Confusion about sizeof operator in C

Question

I'm confused about sizeof operator in C.

#include <stdio.h>

int main(void)
{
    char num1=1, num2=2, result;
    result = num1 + num2;
    printf("Size of result: %d \n",sizeof result);
    printf("Size of result: %d \n",sizeof(num1+num2));
}

The results are 1 and 4 respectively. Why does this happen?

Answer 1

TL;DR answer:

• sizeof result is same as sizeof(char).
• sizeof(num1+ num2) is same as sizeof (int) ^why?

In your case, they produce 1 (guaranteed by standard) and 4 (may vary), respectively.

That said, sizeof produces a result of type size_t, so you should %zu format specifier to print the value.

---

Why:

First, for the addition operator +, quoting C11, chapter §6.5.6

If both operands have arithmetic type, the usual arithmetic conversions are performed on them.

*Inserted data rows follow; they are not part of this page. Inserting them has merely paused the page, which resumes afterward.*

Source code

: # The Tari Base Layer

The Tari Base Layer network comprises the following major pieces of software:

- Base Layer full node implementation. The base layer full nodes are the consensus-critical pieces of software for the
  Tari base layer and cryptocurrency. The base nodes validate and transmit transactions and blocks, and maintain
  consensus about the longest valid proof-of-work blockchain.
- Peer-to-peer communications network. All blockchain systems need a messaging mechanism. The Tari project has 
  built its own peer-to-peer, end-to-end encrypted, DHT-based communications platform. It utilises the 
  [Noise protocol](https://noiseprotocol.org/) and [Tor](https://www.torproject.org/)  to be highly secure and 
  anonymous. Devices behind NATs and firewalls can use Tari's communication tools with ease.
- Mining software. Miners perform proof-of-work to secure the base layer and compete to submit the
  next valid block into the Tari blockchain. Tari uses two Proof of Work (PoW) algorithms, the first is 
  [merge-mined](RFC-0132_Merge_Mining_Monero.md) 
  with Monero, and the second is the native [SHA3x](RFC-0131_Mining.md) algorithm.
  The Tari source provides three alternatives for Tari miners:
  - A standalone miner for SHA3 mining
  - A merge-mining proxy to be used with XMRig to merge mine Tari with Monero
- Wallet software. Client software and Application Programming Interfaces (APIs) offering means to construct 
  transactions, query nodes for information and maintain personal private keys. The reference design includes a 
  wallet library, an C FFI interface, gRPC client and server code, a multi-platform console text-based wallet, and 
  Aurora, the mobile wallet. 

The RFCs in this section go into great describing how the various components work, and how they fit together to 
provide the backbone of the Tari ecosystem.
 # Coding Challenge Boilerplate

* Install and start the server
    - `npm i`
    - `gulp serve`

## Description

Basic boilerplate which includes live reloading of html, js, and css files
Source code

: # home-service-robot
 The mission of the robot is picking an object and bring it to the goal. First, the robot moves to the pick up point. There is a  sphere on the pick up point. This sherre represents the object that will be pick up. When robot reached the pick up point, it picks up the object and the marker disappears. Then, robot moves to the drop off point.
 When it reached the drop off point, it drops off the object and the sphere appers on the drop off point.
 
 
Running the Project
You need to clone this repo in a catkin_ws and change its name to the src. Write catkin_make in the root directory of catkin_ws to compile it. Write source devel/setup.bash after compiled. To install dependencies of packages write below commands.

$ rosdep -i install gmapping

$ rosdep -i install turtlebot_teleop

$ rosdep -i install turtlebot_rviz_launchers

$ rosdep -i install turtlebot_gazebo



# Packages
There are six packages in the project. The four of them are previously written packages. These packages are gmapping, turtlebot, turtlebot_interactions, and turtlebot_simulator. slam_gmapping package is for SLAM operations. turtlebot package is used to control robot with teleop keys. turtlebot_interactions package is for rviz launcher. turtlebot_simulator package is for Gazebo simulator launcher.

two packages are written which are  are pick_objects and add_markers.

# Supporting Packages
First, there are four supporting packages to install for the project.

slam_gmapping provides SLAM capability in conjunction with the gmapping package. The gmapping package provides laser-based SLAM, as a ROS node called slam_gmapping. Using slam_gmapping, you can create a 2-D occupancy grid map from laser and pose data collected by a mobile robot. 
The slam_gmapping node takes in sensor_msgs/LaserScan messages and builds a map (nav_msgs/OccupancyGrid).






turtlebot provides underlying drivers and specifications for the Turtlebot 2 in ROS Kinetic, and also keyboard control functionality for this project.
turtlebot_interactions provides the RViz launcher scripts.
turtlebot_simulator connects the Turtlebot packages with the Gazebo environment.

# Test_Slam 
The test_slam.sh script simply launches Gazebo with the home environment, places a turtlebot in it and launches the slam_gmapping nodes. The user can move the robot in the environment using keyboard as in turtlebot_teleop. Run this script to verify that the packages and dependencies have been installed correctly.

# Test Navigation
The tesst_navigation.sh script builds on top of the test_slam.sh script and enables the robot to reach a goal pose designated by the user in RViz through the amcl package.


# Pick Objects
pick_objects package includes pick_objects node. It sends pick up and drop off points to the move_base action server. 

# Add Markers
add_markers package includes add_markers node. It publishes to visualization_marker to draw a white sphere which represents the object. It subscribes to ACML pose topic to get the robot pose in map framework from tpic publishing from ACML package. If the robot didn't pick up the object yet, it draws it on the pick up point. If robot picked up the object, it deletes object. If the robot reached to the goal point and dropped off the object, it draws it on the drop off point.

Regarding usual arithmetic conversions, §6.3.1.8/p1

[....] Otherwise, the integer promotions are performed on both operands.[...]

and then from §6.3.1.1,/p2,

If an int can represent all values of the original type (as restricted by the width, for a bit-field), the value is converted to an int; otherwise, it is converted to an unsigned int. These are called the integer promotions.

So, sizeof(num1+num2) is the same as sizeof(int).

Answer 2

result is of char type, therefore sizeof is giving 1 while num1+num2 promoted to int type and therefore it gives 4 (size of int).

Note that when an arithmetic operation is performed on a type smaller than that of int and all of it's value can be represented by int then result will be promoted to int type.

Answer 3

num1 + num2 is becoming integer and hence the output is 4 whereas result is char which outputs 1.

You can refer this article Integer Promotion:

If an int can represent all values of the original type, the value is converted to an int; otherwise, it is converted to an unsigned int. These are called the integer promotions. All other types are unchanged by the integer promotions.